• Exercise
Tally the lines in the entries below where the string "projects" occurs. Reply with the total alone.

(Data to use Opens)

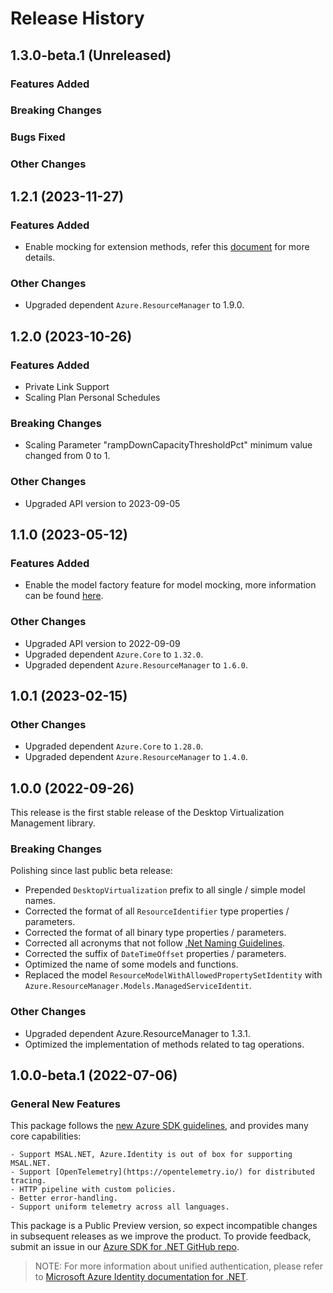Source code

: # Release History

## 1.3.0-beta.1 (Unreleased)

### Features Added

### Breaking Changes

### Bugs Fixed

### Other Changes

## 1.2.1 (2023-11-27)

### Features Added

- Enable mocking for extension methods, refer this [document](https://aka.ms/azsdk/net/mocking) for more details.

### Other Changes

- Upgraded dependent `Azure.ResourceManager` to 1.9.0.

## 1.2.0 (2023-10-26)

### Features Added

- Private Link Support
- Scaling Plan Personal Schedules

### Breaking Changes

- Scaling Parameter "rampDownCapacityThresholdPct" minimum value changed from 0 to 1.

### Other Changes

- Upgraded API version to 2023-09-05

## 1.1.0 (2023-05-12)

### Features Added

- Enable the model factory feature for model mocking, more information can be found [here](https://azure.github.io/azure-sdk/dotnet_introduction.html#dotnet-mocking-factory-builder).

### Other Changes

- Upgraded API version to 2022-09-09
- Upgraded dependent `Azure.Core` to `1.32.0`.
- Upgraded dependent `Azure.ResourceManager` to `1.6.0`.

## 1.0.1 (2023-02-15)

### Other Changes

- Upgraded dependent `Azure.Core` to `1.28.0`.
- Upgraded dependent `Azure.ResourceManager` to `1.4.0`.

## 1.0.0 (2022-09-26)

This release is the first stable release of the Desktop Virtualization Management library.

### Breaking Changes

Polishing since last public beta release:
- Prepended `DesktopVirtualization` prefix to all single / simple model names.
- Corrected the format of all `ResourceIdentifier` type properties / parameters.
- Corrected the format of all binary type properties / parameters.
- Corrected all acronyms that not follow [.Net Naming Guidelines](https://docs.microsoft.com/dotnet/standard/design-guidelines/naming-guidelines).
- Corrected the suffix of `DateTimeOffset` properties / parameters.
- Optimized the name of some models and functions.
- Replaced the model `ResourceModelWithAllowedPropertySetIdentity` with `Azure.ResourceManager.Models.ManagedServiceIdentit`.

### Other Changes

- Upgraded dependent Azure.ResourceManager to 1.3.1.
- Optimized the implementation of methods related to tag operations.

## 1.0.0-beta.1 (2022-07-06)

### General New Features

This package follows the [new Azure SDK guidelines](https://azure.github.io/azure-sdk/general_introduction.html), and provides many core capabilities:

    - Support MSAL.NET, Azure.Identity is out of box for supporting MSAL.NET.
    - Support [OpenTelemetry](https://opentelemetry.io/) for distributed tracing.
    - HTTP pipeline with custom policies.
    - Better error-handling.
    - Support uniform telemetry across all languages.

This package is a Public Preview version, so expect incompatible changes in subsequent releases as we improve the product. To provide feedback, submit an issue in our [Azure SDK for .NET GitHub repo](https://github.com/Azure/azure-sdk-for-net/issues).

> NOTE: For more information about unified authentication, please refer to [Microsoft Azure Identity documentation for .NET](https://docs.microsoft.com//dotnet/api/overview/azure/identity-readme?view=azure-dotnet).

(Data to use Closes)
(Data to use Opens)

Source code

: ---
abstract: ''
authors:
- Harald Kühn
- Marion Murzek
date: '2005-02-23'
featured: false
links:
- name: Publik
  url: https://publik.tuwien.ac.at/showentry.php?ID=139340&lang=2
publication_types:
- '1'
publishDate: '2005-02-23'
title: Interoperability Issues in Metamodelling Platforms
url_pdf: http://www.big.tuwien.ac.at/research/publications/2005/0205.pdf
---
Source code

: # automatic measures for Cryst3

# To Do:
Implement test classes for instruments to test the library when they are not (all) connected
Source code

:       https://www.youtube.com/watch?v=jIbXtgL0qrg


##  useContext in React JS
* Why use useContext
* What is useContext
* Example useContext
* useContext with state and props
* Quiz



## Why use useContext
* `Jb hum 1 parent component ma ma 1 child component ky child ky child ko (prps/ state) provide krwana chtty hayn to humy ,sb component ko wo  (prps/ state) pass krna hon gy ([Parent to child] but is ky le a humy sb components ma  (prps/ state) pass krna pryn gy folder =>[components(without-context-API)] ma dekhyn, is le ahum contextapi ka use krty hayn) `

(Data to use Closes)
(Data to use Opens)

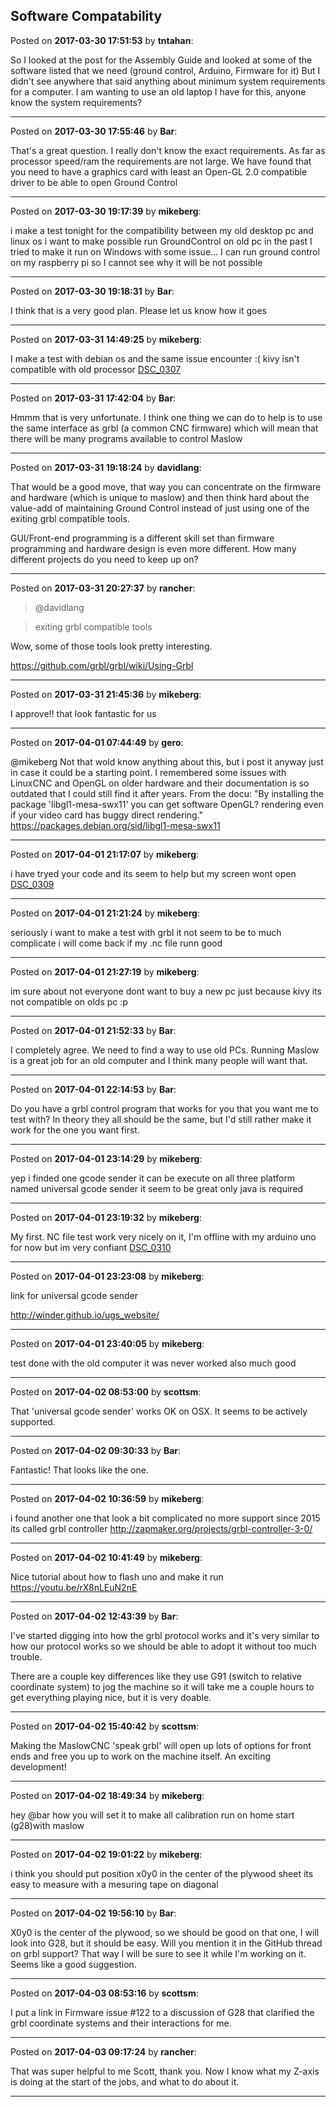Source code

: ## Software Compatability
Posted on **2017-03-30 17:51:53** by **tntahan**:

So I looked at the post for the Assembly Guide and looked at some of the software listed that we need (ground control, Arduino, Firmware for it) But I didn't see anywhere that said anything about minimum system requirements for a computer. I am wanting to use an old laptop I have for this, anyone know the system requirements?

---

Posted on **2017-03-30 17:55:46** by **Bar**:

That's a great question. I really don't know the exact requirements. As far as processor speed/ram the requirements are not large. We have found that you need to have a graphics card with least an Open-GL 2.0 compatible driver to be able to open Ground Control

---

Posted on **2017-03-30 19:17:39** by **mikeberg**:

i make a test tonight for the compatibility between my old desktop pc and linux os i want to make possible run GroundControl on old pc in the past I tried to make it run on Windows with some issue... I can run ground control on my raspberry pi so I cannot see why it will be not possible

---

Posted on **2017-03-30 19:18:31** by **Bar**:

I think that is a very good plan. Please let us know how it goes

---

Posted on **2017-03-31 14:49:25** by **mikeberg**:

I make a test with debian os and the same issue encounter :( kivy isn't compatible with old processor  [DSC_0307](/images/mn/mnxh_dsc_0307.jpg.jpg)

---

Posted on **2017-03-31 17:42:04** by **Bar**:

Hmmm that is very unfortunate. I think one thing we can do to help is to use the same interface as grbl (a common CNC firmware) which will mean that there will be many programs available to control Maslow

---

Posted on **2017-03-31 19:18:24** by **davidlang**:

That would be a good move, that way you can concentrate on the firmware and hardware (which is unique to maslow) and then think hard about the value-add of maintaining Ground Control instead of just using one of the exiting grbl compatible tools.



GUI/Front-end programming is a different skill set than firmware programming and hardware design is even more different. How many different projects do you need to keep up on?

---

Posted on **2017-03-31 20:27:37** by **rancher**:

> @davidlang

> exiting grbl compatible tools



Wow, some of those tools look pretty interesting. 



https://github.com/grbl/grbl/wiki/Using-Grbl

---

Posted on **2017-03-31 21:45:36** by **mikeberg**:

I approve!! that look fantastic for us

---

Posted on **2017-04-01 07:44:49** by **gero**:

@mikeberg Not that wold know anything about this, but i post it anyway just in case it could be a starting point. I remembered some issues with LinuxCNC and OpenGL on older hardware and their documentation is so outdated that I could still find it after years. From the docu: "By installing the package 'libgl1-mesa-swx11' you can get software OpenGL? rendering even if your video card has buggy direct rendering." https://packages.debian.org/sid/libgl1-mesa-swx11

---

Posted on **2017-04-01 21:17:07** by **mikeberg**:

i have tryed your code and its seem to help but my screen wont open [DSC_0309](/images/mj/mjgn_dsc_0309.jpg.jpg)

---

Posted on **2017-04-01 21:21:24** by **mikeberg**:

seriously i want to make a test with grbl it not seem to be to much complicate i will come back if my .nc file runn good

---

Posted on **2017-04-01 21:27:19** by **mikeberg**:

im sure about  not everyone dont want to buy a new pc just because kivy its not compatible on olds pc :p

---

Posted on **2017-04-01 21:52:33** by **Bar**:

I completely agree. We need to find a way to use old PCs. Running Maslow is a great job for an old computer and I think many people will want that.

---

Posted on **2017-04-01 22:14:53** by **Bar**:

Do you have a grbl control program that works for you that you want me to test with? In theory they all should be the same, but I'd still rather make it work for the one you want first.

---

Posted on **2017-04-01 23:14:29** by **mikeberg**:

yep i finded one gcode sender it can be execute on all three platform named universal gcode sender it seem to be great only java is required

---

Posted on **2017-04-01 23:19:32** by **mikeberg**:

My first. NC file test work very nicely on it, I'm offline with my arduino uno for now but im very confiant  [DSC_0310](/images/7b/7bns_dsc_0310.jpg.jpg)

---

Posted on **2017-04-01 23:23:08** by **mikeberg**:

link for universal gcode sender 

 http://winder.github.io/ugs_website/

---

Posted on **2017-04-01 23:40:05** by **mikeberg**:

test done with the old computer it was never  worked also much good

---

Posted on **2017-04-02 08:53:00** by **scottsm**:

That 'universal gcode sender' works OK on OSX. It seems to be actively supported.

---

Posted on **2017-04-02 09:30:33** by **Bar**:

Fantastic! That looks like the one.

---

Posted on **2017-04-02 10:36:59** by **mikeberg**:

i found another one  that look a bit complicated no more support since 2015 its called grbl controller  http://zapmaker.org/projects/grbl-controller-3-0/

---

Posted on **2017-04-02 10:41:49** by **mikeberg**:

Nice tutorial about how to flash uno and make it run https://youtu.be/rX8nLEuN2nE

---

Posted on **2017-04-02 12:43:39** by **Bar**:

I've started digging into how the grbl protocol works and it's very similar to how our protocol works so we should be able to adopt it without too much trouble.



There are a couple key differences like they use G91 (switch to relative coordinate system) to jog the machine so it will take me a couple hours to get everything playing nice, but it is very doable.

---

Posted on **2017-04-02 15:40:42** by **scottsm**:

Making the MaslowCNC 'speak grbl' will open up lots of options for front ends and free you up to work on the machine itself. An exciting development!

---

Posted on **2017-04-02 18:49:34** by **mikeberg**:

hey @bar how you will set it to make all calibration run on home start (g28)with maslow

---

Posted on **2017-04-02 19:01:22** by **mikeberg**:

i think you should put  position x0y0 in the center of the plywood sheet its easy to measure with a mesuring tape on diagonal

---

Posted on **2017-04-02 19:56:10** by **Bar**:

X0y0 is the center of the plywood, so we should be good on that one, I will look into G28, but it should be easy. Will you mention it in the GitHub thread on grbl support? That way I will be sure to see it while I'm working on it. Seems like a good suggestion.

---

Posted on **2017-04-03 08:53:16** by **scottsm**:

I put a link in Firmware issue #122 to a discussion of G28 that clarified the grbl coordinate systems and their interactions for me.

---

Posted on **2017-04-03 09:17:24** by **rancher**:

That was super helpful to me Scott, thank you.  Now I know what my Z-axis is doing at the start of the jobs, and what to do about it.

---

(Data to use Closes)

• Solution to the exercise
2